In the House, the Tiahrt language survived through subcommittee, thanks in no small part to the efforts of Chairman Alan Mollohan, D-W.V. But Bloomberg's henchmen lay in wait in the full House Appropriations Committee. Rep. Jim Moran, D-Va., led the charge with a provision to delete the Tiahrt language entirely. The day before the committee meeting, Moran predicted he was within one vote of victory, but after hours of fierce debate, his amendment was defeated on a routine voice vote. Rep. Patrick Kennedy, D-R.I., followed up with an amendment painted as a "compromise," but it would have made trace data available to anyone simply for the asking. His amendment was defeated by a bipartisan vote of 40-26.

Bloomberg issued his typical condemnations of Congress, saying in a statement, "Today's vote by the House Appropriations Committee is a profound disappointment.
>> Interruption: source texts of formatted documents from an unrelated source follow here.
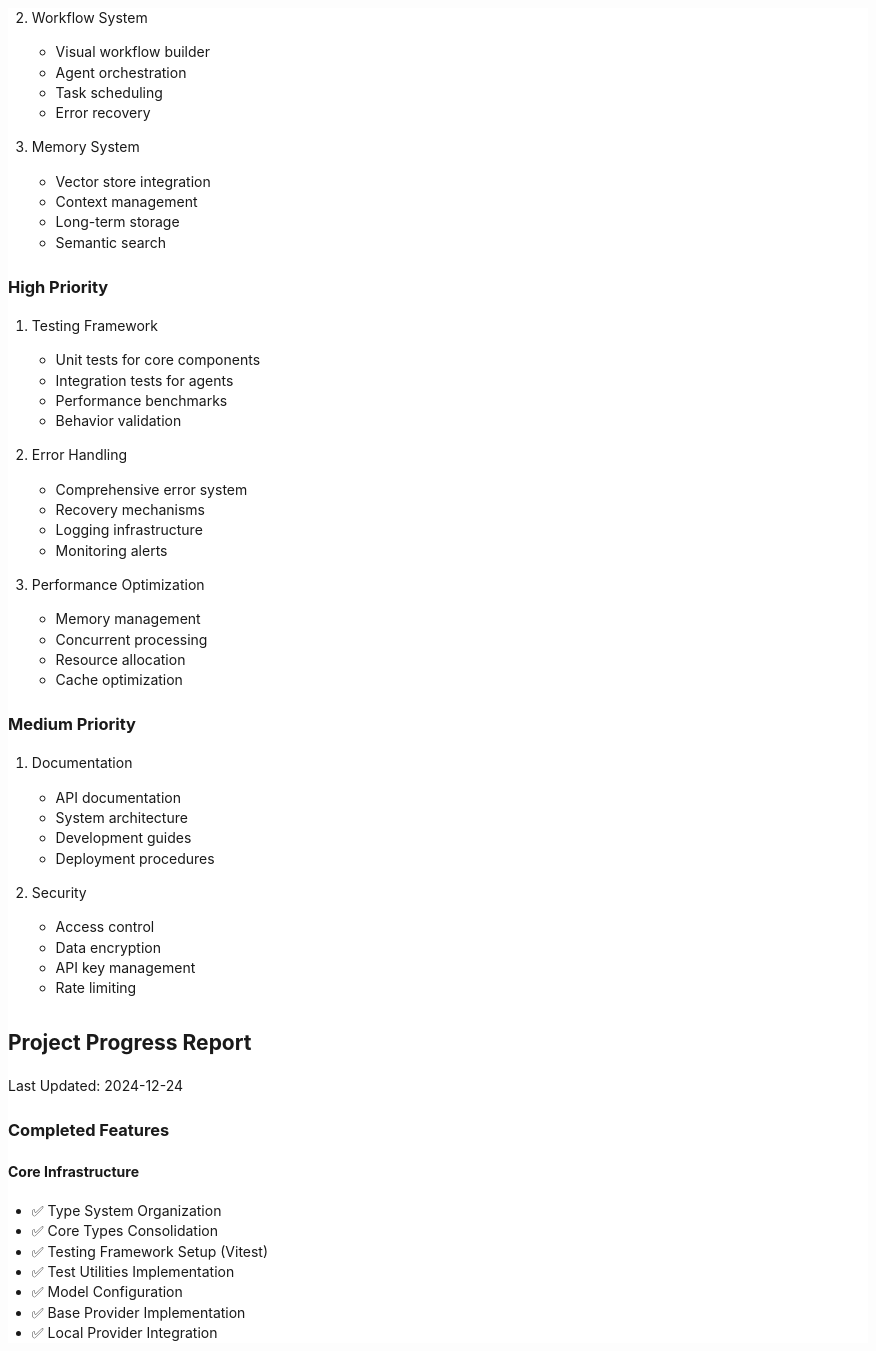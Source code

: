 2. Workflow System
    - Visual workflow builder
    - Agent orchestration
    - Task scheduling
    - Error recovery

3. Memory System
    - Vector store integration
    - Context management
    - Long-term storage
    - Semantic search

### High Priority

1. Testing Framework
    - Unit tests for core components
    - Integration tests for agents
    - Performance benchmarks
    - Behavior validation

2. Error Handling
    - Comprehensive error system
    - Recovery mechanisms
    - Logging infrastructure
    - Monitoring alerts

3. Performance Optimization
    - Memory management
    - Concurrent processing
    - Resource allocation
    - Cache optimization

### Medium Priority

1. Documentation
    - API documentation
    - System architecture
    - Development guides
    - Deployment procedures

2. Security
    - Access control
    - Data encryption
    - API key management
    - Rate limiting

## Project Progress Report
Last Updated: 2024-12-24

### Completed Features

#### Core Infrastructure
- ✅ Type System Organization
- ✅ Core Types Consolidation
- ✅ Testing Framework Setup (Vitest)
- ✅ Test Utilities Implementation
- ✅ Model Configuration
- ✅ Base Provider Implementation
- ✅ Local Provider Integration
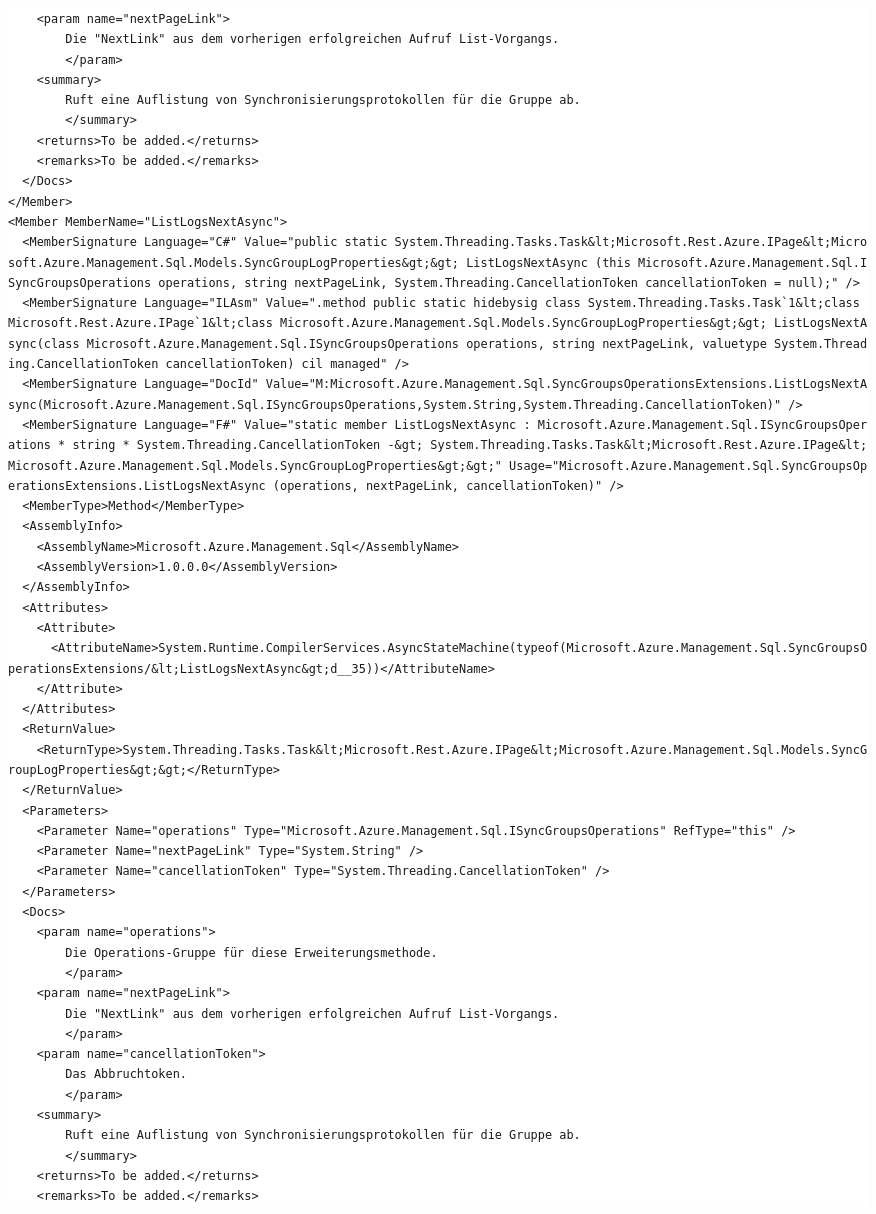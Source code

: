         <param name="nextPageLink">
            Die "NextLink" aus dem vorherigen erfolgreichen Aufruf List-Vorgangs.
            </param>
        <summary>
            Ruft eine Auflistung von Synchronisierungsprotokollen für die Gruppe ab.
            </summary>
        <returns>To be added.</returns>
        <remarks>To be added.</remarks>
      </Docs>
    </Member>
    <Member MemberName="ListLogsNextAsync">
      <MemberSignature Language="C#" Value="public static System.Threading.Tasks.Task&lt;Microsoft.Rest.Azure.IPage&lt;Microsoft.Azure.Management.Sql.Models.SyncGroupLogProperties&gt;&gt; ListLogsNextAsync (this Microsoft.Azure.Management.Sql.ISyncGroupsOperations operations, string nextPageLink, System.Threading.CancellationToken cancellationToken = null);" />
      <MemberSignature Language="ILAsm" Value=".method public static hidebysig class System.Threading.Tasks.Task`1&lt;class Microsoft.Rest.Azure.IPage`1&lt;class Microsoft.Azure.Management.Sql.Models.SyncGroupLogProperties&gt;&gt; ListLogsNextAsync(class Microsoft.Azure.Management.Sql.ISyncGroupsOperations operations, string nextPageLink, valuetype System.Threading.CancellationToken cancellationToken) cil managed" />
      <MemberSignature Language="DocId" Value="M:Microsoft.Azure.Management.Sql.SyncGroupsOperationsExtensions.ListLogsNextAsync(Microsoft.Azure.Management.Sql.ISyncGroupsOperations,System.String,System.Threading.CancellationToken)" />
      <MemberSignature Language="F#" Value="static member ListLogsNextAsync : Microsoft.Azure.Management.Sql.ISyncGroupsOperations * string * System.Threading.CancellationToken -&gt; System.Threading.Tasks.Task&lt;Microsoft.Rest.Azure.IPage&lt;Microsoft.Azure.Management.Sql.Models.SyncGroupLogProperties&gt;&gt;" Usage="Microsoft.Azure.Management.Sql.SyncGroupsOperationsExtensions.ListLogsNextAsync (operations, nextPageLink, cancellationToken)" />
      <MemberType>Method</MemberType>
      <AssemblyInfo>
        <AssemblyName>Microsoft.Azure.Management.Sql</AssemblyName>
        <AssemblyVersion>1.0.0.0</AssemblyVersion>
      </AssemblyInfo>
      <Attributes>
        <Attribute>
          <AttributeName>System.Runtime.CompilerServices.AsyncStateMachine(typeof(Microsoft.Azure.Management.Sql.SyncGroupsOperationsExtensions/&lt;ListLogsNextAsync&gt;d__35))</AttributeName>
        </Attribute>
      </Attributes>
      <ReturnValue>
        <ReturnType>System.Threading.Tasks.Task&lt;Microsoft.Rest.Azure.IPage&lt;Microsoft.Azure.Management.Sql.Models.SyncGroupLogProperties&gt;&gt;</ReturnType>
      </ReturnValue>
      <Parameters>
        <Parameter Name="operations" Type="Microsoft.Azure.Management.Sql.ISyncGroupsOperations" RefType="this" />
        <Parameter Name="nextPageLink" Type="System.String" />
        <Parameter Name="cancellationToken" Type="System.Threading.CancellationToken" />
      </Parameters>
      <Docs>
        <param name="operations">
            Die Operations-Gruppe für diese Erweiterungsmethode.
            </param>
        <param name="nextPageLink">
            Die "NextLink" aus dem vorherigen erfolgreichen Aufruf List-Vorgangs.
            </param>
        <param name="cancellationToken">
            Das Abbruchtoken.
            </param>
        <summary>
            Ruft eine Auflistung von Synchronisierungsprotokollen für die Gruppe ab.
            </summary>
        <returns>To be added.</returns>
        <remarks>To be added.</remarks>
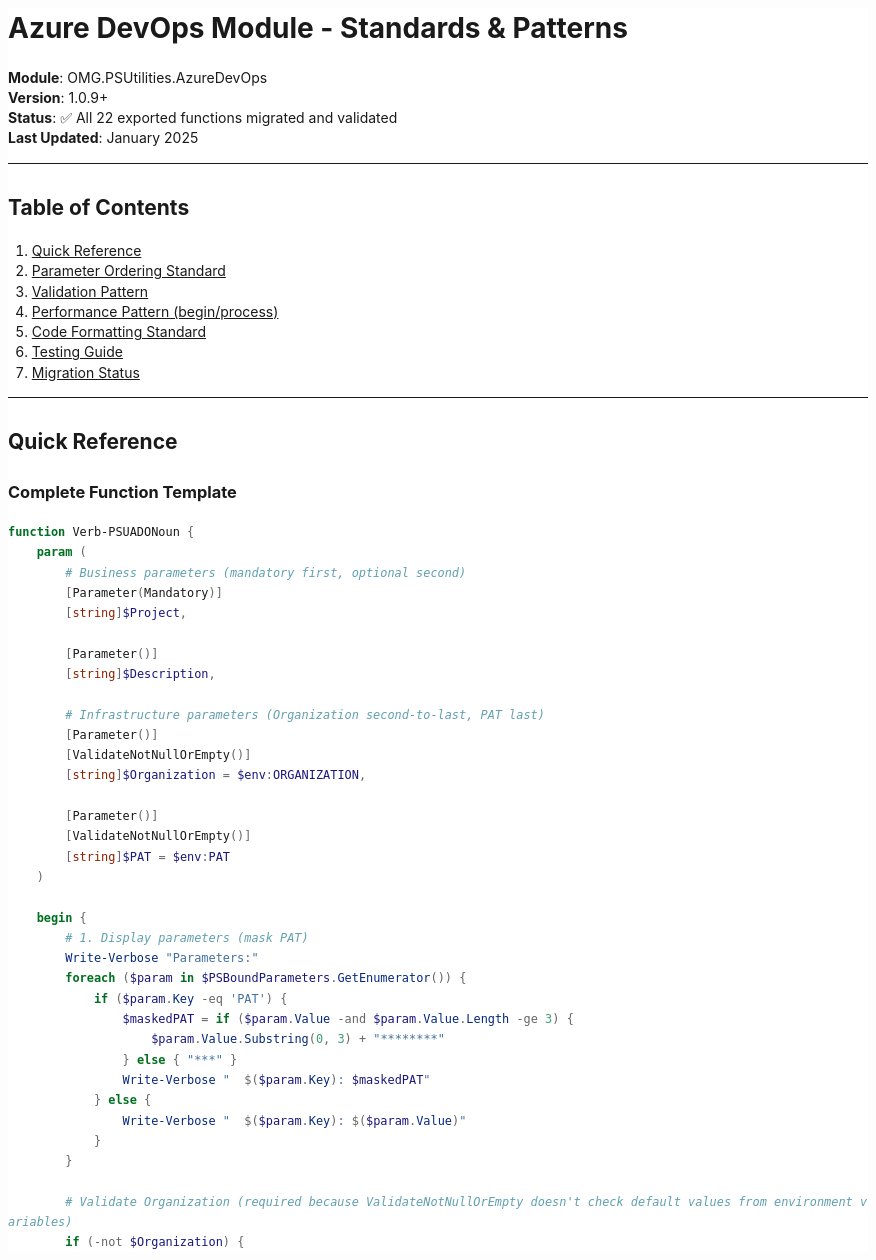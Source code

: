 # Azure DevOps Module - Standards & Patterns

**Module**: OMG.PSUtilities.AzureDevOps  
**Version**: 1.0.9+  
**Status**: ✅ All 22 exported functions migrated and validated  
**Last Updated**: January 2025

---

## Table of Contents
1. [Quick Reference](#quick-reference)
2. [Parameter Ordering Standard](#parameter-ordering-standard)
3. [Validation Pattern](#validation-pattern)
4. [Performance Pattern (begin/process)](#performance-pattern)
5. [Code Formatting Standard](#code-formatting-standard)
6. [Testing Guide](#testing-guide)
7. [Migration Status](#migration-status)

---

## Quick Reference

### Complete Function Template
```powershell
function Verb-PSUADONoun {
    param (
        # Business parameters (mandatory first, optional second)
        [Parameter(Mandatory)]
        [string]$Project,

        [Parameter()]
        [string]$Description,

        # Infrastructure parameters (Organization second-to-last, PAT last)
        [Parameter()]
        [ValidateNotNullOrEmpty()]
        [string]$Organization = $env:ORGANIZATION,

        [Parameter()]
        [ValidateNotNullOrEmpty()]
        [string]$PAT = $env:PAT
    )

    begin {
        # 1. Display parameters (mask PAT)
        Write-Verbose "Parameters:"
        foreach ($param in $PSBoundParameters.GetEnumerator()) {
            if ($param.Key -eq 'PAT') {
                $maskedPAT = if ($param.Value -and $param.Value.Length -ge 3) { 
                    $param.Value.Substring(0, 3) + "********" 
                } else { "***" }
                Write-Verbose "  $($param.Key): $maskedPAT"
            } else {
                Write-Verbose "  $($param.Key): $($param.Value)"
            }
        }

        # Validate Organization (required because ValidateNotNullOrEmpty doesn't check default values from environment variables)
        if (-not $Organization) {
```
It shows that Congress is out of step with the bipartisan coalition of mayors, police chiefs and other Americans from all over the country that united behind a common-sense issue."

But House Appropriations Chairman David Obey, D-Wisc., had a different take. He made a public statement for the record in the committee hearing, saying, "The mayor's staff came into my office, and rather than discuss the merits, they simply did what so many bullies do . . . they threatened to run ads in my district if I didn't bow to their wishes," according to a committee transcript. "I don't react very well to bullying, and I don't react very well to threats," Obey said.

So the lesson for Bloomberg has several facets. Threats and bullying do not make friends and influence people on Capitol Hill. In fact, they do quite the opposite. And the editorial opinions of the national media also mean little to most members of Congress. The Washington Post and The New York Times don't vote in elections. Lawmakers are far more interested in the opinions expressed by their hometown papers, and even more so in the opinions of constituents and voters in their district.

We have long known and practiced the truth. The grassroots support of millions of Americans means everything. When those Americans are concerned about an issue, willing to speak their mind politely to their lawmakers and-- most importantly--make voting decisions based on that issue, politicians will listen.

And if, indeed, Bloomberg runs for president as an independent, we may get a chance to teach him this truth directly.